Objectives: Our objectives were to understand the patterns of cognitive and depressive change during and following a hospital admission for Acute Decompensated heart failure (ADHF) and to examine the relationship of clinical variables related to cognition over time and 30 day readmissions.
Methods: After hospital admission to a medical-surgical floor, within seven days following hospital, and after 30 days following hospital discharge, 40 patients admitted for ADHF (mean [SD] age = 73.8 [11.3] years; 72% male) completed the Montreal Cognitive Assessment (MoCA), Trail Making A & B, the Patient Health Questionnaire (PHQ)-9, and the Brief Symptom Inventory – Anxiety (BSI-A).

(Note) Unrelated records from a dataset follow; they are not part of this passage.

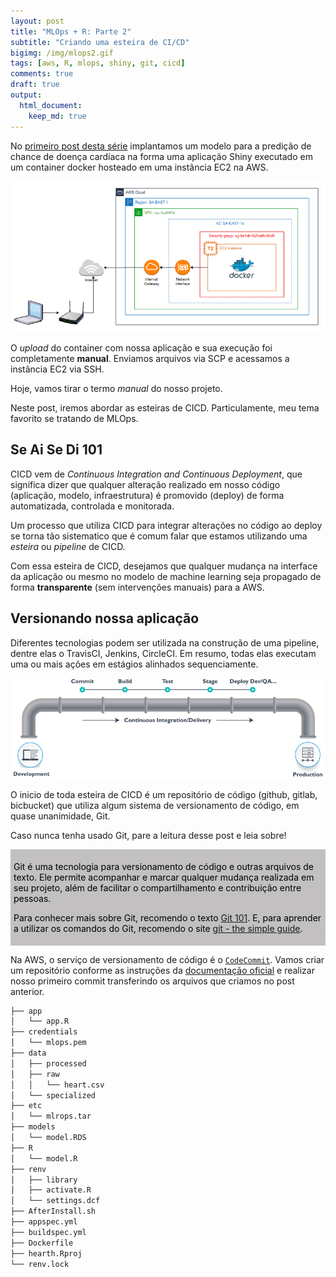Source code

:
 ```yaml
---
layout: post
title: "MLOps + R: Parte 2"
subtitle: "Criando uma esteira de CI/CD"
bigimg: /img/mlops2.gif
tags: [aws, R, mlops, shiny, git, cicd]
comments: true
draft: true
output:
  html_document:
    keep_md: true
---
```


No [primeiro post desta série](https://blog.adelmofilho.com/2020-09-30-mlops1/) implantamos um modelo para a predição de chance de doença cardíaca na forma uma aplicação Shiny executado em um container docker hosteado em uma instância EC2 na AWS.

![](../img/draw.png)

O *upload* do container com nossa aplicação e sua execução foi completamente **manual**. Enviamos arquivos via SCP e acessamos a instância EC2 via SSH.

Hoje, vamos tirar o termo *manual* do nosso projeto.

Neste post, iremos abordar as esteiras de CICD. Particulamente, meu tema favorito se tratando de MLOps.

## Se Ai Se Di 101

CICD vem de *Continuous Integration and Continuous Deployment*, que significa dizer que qualquer alteração realizado em nosso código (aplicação, modelo, infraestrutura) é promovido (deploy) de forma automatizada, controlada e monitorada.

Um processo que utiliza CICD para integrar alterações no código ao deploy se torna tão sistematico que é comum falar que estamos utilizando uma *esteira* ou *pipeline* de CICD.

Com essa esteira de CICD, desejamos que qualquer mudança na interface da aplicação ou mesmo no modelo de machine learning seja propagado de forma **transparente** (sem intervenções manuais) para a AWS.

## Versionando nossa aplicação

Diferentes tecnologias podem ser utilizada na construção de uma pipeline, dentre elas o TravisCI, Jenkins, CircleCI. Em resumo, todas elas executam uma ou mais ações em estágios alinhados sequenciamente.

![](../img/pipeline.png)

O inicio de toda esteira de CICD é um repositório de código (github, gitlab, bicbucket) que utiliza algum sistema de versionamento de código, em quase unanimidade, Git.

Caso nunca tenha usado Git, pare a leitura desse post e leia sobre!

<div class="panel" style = "display: inline-block; background: #c2c0c0; padding: 5px;">
  
  <p style = "color: black">
  Git é uma tecnologia para versionamento de código e outras arquivos de texto. Ele permite acompanhar e marcar qualquer mudança realizada em seu projeto, além de facilitar o compartilhamento e contribuição entre pessoas.
  </p>
  
  <p style = "color: black">
  Para conhecer mais sobre Git, recomendo o texto <a href = "https://medium.com/@itswisdomagain/git-101-introduction-to-git-for-newbies-bb14f6f9fc1">Git 101</a>. E, para aprender a utilizar os comandos do Git, recomendo o site <a href="https://rogerdudler.github.io/git-guide/">git - the simple guide</a>.
  </p>
</div>
  
Na AWS, o serviço de versionamento de código é o [`CodeCommit`](). Vamos criar um repositório conforme as instruções da [documentação oficial](https://docs.aws.amazon.com/codecommit/latest/userguide/getting-started.html) e realizar nosso primeiro commit transferindo os arquivos que criamos no post anterior.


```sh
├── app
│   └── app.R
├── credentials
│   └── mlops.pem
├── data
│   ├── processed
│   ├── raw
│   │   └── heart.csv
│   └── specialized
├── etc
│   └── mlrops.tar
├── models
│   └── model.RDS
├── R
│   └── model.R
├── renv
│   ├── library
│   ├── activate.R
│   └── settings.dcf
├── AfterInstall.sh
├── appspec.yml
├── buildspec.yml
├── Dockerfile
├── hearth.Rproj
└── renv.lock
```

The Medical Outcomes Study Social Support Survey (MOS-SSS) and the Self-Care Heart Failure Index (SCHFI) was completed in the hospital. Cognitive and depressive symptoms were evaluated using repeated-measures analysis of variance. Demographic and clinical variables associated with trends of cognitive and depressive symptoms were described with Kendall’s Tau correlations. Linear regressions were performed to determine if change in fluid volume status measurements were related to change of MoCA scores, controlling for demographical and clinical variables. Separate linear regressions were performed to determine if variables in the hospital were related to MoCA scores in the hospital, MoCA scores at 30 days post discharge, and the occurrence of 30 day readmissions.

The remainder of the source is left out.